Wednesday, May 30, 2018

PLACENTERAS VACACIONES SE TOMABAN FAMILIAS REFINERAS EN LA RINCONADA DE HUALQUI

Familias penconas en viaje a La Rinconada de Hualqui. La imagen fue captada mientras el camión que las trasladaba se detenía a la orilla del camino de arena y trumao., 1954, aprox. (Foto cedida a nuestro blog por don Fernando Pulgar Ávalos).

                  Nos cuentan que los niños, hijos de refineros de esos años, esperaban con impaciencia la llegada de las vacaciones de verano para pasar poco más de una semana en el balneario que el sindicato industrial de CRAV poseía en La Rinconada de Hualqui. Eran diez días de buena vida, sol maravilloso, aire fresco, ricas comidas, árboles frutales y una enorme piscina, en ese increíble microclima de La Rinconada, situada a unos 47 kilómetros de Penco.
           “Había de todo en esa parcela sindical, manzanos, viñas, tranquilidad, como para relajarse después de un año de trabajo pesado”, recuerda uno de los usuarios de esas instalaciones vacacionales en las que  se instalaba con su familia todos los años, hasta 1970. El sindicato organizaba el programa de veraneo, de manera de otorgarles a todos los trabajadores la posibilidad de aprovechar la temporada estival.

          El sector de la Rinconada de Hualqui tenía entonces numerosas parcelas, cuyos propietarios pertenecían a la colonia árabe de Concepción y Tomé.
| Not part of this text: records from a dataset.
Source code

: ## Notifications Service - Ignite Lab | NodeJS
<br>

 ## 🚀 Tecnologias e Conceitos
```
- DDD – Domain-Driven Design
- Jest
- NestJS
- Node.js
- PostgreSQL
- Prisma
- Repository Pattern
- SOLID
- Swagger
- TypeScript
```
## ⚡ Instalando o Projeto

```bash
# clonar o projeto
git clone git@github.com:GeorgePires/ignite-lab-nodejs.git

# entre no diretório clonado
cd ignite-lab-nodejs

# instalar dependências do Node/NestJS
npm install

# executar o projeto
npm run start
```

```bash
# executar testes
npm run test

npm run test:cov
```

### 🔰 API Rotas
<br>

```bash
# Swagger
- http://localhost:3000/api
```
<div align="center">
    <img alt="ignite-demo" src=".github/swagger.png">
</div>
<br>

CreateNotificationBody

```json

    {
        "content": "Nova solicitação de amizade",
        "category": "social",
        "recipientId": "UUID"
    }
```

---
Entre ellos destacaban familias como Ananías, Zaror, Adaui… Pues, entre esas propiedades se ubicaba la adquirida por los trabajadores de CRAV Penco. Ese recinto en Hualqui lo administraba y cuidaba una persona contratada para ese fin. En los comienzos, hacia finales de los años 40 principio, había una enorme casona de dos pisos, a cuyo alrededor después se le agregaron cabañas debido a la alta demanda.
Niños, hijos de familias refineras, junto a la discina de La Rinconada (1954).
         El balneario tenía un servicio de cocina para que los veraneantes no tuvieran la preocupación de preparar comidas. Sin embargo, toda la alimentación se pagaba extra.
                Cuando la Refinería entró en su crisis final a mediados de los 70, la propiedad de los trabajadores sobre La Rinconada se perdió. Con su desaparición ya no fue posible aprovechar sus instalaciones, ni los activos fueron recuperados. Concluyó así un servicio de recreo para los trabajadores refineros y sus familias, vacaciones que hoy en día son recuerdos y una que otra fotografía.